(Stored data entries)
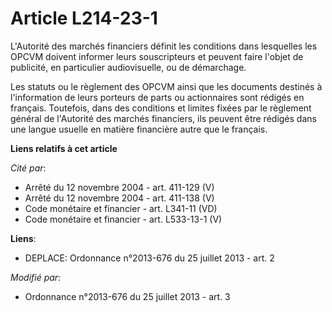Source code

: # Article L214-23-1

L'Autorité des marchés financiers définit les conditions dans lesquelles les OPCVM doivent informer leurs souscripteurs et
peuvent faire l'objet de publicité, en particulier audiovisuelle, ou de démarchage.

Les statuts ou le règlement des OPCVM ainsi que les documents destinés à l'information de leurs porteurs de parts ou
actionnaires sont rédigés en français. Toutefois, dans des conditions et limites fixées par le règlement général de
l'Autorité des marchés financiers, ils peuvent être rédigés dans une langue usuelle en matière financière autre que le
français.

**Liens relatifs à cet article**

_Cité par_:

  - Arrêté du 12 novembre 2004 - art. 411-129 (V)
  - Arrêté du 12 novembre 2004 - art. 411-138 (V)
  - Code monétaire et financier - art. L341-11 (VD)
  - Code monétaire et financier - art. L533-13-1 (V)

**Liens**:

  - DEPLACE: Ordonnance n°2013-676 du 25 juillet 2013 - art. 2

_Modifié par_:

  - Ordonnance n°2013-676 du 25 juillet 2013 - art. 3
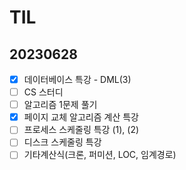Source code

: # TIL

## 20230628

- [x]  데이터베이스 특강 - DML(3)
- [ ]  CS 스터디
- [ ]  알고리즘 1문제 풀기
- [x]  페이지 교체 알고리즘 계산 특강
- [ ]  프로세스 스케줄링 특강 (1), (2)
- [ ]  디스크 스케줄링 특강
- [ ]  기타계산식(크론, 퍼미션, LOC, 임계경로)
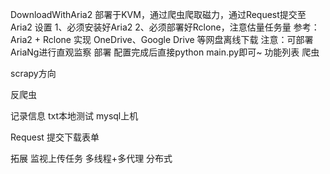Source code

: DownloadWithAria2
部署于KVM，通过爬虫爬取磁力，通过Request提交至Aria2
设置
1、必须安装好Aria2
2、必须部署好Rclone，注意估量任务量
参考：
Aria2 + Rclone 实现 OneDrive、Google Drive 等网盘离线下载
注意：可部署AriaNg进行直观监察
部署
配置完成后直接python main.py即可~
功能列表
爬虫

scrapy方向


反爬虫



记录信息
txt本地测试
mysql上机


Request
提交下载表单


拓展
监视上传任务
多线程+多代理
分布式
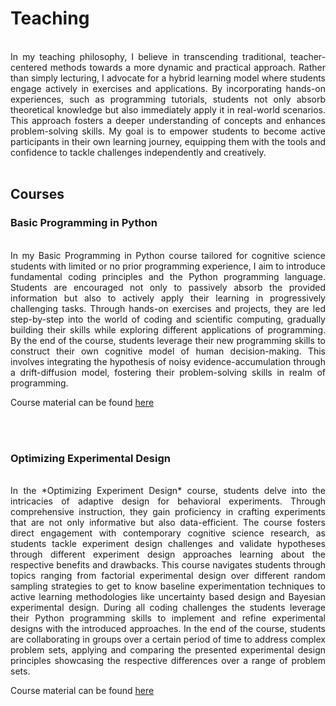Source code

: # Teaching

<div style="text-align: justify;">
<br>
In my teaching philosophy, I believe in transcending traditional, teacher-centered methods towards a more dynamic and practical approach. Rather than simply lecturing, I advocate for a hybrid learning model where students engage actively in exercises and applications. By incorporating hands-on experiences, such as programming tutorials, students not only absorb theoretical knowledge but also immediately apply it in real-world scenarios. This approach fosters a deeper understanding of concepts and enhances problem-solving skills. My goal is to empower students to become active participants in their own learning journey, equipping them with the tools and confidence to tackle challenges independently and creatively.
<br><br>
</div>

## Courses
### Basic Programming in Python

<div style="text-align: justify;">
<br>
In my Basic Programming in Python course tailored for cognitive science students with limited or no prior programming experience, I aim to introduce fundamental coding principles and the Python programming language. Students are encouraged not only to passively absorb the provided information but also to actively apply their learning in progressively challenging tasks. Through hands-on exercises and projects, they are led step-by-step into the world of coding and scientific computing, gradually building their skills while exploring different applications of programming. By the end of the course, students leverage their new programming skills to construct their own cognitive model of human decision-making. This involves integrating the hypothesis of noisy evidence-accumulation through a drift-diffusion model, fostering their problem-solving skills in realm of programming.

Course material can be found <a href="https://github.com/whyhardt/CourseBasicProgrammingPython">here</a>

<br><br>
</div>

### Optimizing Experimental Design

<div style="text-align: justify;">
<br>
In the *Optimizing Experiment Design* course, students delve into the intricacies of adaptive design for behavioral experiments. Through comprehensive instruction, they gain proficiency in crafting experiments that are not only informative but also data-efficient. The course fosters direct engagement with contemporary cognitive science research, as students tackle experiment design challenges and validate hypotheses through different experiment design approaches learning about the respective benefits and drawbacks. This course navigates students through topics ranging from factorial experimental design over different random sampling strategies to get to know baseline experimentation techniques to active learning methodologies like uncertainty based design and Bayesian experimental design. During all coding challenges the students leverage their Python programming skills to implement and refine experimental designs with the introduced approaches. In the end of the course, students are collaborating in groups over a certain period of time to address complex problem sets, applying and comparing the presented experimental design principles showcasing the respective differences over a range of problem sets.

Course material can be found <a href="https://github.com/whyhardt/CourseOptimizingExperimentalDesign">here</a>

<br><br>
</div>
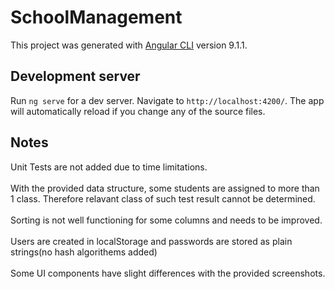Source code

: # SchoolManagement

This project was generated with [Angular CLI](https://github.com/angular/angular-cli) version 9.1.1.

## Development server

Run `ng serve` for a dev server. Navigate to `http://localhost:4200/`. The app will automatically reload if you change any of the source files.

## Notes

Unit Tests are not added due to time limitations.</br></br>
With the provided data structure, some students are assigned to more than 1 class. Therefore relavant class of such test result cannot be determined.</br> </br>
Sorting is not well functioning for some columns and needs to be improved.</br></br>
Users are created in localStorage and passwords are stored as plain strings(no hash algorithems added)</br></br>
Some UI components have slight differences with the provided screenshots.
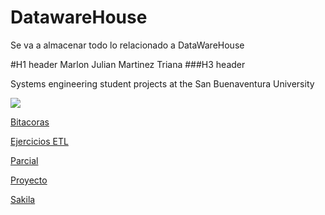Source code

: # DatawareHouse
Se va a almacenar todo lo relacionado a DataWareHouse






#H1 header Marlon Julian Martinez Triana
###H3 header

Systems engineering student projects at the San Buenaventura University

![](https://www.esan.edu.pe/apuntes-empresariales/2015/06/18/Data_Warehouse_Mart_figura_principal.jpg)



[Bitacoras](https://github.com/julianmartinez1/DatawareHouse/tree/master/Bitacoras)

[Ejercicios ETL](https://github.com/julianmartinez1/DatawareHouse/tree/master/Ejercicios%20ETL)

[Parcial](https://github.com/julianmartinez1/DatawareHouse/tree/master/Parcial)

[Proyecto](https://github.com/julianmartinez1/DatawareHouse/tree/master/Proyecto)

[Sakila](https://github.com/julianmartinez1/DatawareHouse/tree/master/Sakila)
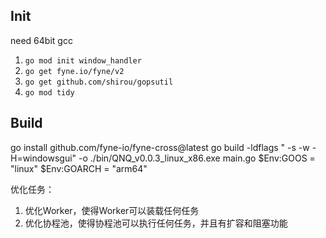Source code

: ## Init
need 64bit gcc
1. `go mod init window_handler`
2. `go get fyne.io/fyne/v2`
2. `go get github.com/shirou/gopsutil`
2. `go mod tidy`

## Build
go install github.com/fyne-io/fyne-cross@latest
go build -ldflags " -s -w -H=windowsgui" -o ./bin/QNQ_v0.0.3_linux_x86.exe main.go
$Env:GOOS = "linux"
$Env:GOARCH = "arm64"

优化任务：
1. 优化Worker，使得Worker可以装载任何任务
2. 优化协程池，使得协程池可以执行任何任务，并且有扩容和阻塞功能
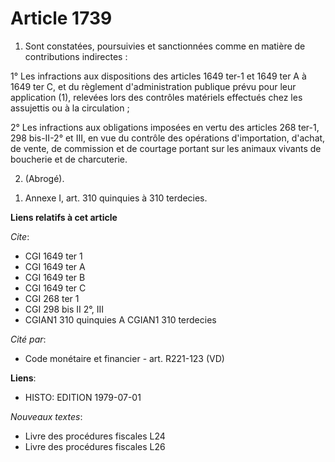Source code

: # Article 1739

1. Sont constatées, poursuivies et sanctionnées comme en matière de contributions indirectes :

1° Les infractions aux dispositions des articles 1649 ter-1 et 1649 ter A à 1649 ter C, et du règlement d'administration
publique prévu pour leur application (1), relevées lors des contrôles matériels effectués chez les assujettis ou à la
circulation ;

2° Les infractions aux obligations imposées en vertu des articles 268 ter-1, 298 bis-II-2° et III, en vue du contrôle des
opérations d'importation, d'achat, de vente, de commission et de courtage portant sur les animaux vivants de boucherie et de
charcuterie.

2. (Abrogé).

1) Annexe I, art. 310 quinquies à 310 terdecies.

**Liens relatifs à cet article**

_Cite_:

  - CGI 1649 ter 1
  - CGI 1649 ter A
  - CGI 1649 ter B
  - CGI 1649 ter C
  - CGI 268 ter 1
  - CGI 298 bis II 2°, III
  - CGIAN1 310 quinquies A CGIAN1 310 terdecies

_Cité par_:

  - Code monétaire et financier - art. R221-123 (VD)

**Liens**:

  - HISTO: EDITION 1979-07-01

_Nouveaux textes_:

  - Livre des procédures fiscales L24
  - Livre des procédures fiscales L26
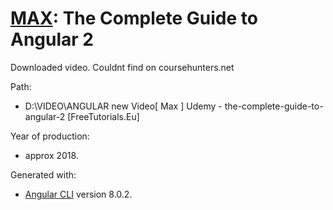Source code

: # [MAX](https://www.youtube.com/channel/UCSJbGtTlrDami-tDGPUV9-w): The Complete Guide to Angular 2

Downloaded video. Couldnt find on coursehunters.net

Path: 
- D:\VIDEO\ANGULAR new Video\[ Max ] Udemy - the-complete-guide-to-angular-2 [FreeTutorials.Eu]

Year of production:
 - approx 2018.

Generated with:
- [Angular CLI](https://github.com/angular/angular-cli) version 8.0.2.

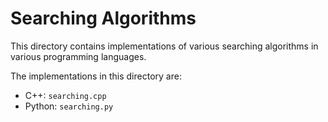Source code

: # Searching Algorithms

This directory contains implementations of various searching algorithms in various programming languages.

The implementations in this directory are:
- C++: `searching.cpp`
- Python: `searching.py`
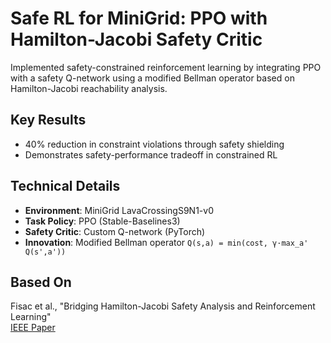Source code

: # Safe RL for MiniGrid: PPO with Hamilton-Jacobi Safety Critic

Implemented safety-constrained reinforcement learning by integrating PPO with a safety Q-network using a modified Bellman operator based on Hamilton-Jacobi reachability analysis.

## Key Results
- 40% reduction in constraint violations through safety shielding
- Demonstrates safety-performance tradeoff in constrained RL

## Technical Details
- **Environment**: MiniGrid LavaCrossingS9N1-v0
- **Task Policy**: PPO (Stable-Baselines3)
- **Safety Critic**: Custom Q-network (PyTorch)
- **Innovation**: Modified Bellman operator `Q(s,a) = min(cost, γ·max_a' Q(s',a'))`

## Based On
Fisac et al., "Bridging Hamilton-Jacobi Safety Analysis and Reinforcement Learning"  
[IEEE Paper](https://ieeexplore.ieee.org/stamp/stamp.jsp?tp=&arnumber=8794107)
==
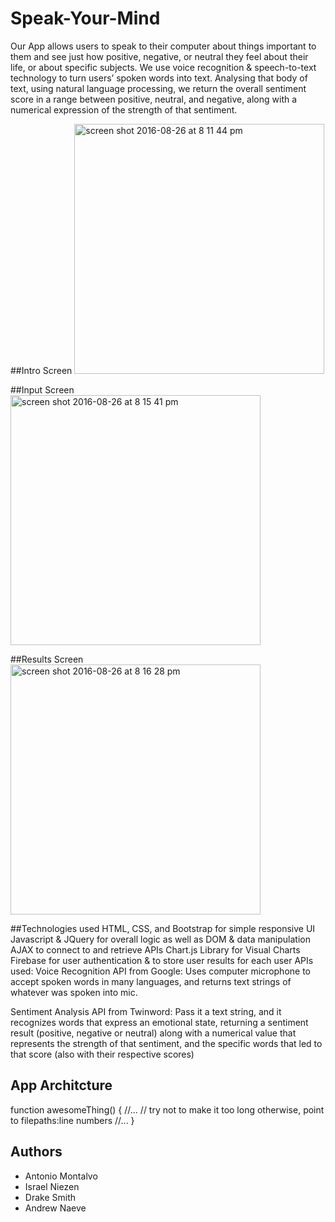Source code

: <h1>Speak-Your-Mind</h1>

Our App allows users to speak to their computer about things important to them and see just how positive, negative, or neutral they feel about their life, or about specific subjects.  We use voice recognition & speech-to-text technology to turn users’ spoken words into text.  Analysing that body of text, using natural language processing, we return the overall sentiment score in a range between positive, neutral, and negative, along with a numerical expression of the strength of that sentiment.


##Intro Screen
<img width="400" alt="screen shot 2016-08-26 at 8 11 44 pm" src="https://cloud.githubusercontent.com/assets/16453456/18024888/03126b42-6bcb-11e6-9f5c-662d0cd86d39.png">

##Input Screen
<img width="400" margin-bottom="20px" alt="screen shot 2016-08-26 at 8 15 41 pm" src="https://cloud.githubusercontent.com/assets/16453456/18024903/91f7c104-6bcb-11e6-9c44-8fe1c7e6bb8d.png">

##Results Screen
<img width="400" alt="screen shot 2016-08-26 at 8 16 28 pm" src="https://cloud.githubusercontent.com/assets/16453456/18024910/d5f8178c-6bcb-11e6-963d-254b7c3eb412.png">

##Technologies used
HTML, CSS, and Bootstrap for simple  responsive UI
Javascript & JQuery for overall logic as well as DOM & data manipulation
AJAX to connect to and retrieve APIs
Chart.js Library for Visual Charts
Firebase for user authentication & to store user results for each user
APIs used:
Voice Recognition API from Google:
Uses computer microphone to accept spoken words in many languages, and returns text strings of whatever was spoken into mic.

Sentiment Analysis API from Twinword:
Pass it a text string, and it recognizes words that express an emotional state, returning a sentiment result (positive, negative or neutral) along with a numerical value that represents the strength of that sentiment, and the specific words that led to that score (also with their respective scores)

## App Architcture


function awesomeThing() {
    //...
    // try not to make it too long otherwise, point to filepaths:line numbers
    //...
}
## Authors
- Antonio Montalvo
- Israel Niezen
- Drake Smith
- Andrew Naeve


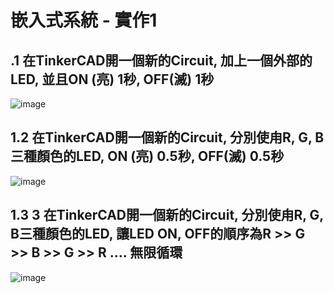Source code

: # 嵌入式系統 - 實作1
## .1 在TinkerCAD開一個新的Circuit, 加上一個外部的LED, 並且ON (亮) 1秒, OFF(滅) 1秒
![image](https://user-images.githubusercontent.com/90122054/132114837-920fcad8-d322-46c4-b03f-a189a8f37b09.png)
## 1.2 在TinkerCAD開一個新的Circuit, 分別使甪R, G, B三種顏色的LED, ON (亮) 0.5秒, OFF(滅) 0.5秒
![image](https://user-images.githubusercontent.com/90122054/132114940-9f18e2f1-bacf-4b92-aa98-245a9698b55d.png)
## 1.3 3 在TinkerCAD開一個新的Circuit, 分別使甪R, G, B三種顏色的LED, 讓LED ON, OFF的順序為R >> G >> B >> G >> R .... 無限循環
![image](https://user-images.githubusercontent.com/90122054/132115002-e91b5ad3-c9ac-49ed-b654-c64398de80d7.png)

» To do: Output only the stretch above from the line with "2. (Abrogé)." through the line with "## Technical Details", reproduced exactly. Exclude pictures.

» Solution for this problem:
2. (Abrogé).

1) Annexe I, art. 310 quinquies à 310 terdecies.

**Liens relatifs à cet article**

_Cite_:

  - CGI 1649 ter 1
  - CGI 1649 ter A
  - CGI 1649 ter B
  - CGI 1649 ter C
  - CGI 268 ter 1
  - CGI 298 bis II 2°, III
  - CGIAN1 310 quinquies A CGIAN1 310 terdecies

_Cité par_:

  - Code monétaire et financier - art. R221-123 (VD)

**Liens**:

  - HISTO: EDITION 1979-07-01

_Nouveaux textes_:

  - Livre des procédures fiscales L24
  - Livre des procédures fiscales L26
Source code

: # [MAX](https://www.youtube.com/channel/UCSJbGtTlrDami-tDGPUV9-w): The Complete Guide to Angular 2

Downloaded video. Couldnt find on coursehunters.net

Path: 
- D:\VIDEO\ANGULAR new Video\[ Max ] Udemy - the-complete-guide-to-angular-2 [FreeTutorials.Eu]

Year of production:
 - approx 2018.

Generated with:
- [Angular CLI](https://github.com/angular/angular-cli) version 8.0.2.

Source code

: # Searching Algorithms

This directory contains implementations of various searching algorithms in various programming languages.

The implementations in this directory are:
- C++: `searching.cpp`
- Python: `searching.py`
Source code

: # Safe RL for MiniGrid: PPO with Hamilton-Jacobi Safety Critic

Implemented safety-constrained reinforcement learning by integrating PPO with a safety Q-network using a modified Bellman operator based on Hamilton-Jacobi reachability analysis.

## Key Results
- 40% reduction in constraint violations through safety shielding
- Demonstrates safety-performance tradeoff in constrained RL

## Technical Details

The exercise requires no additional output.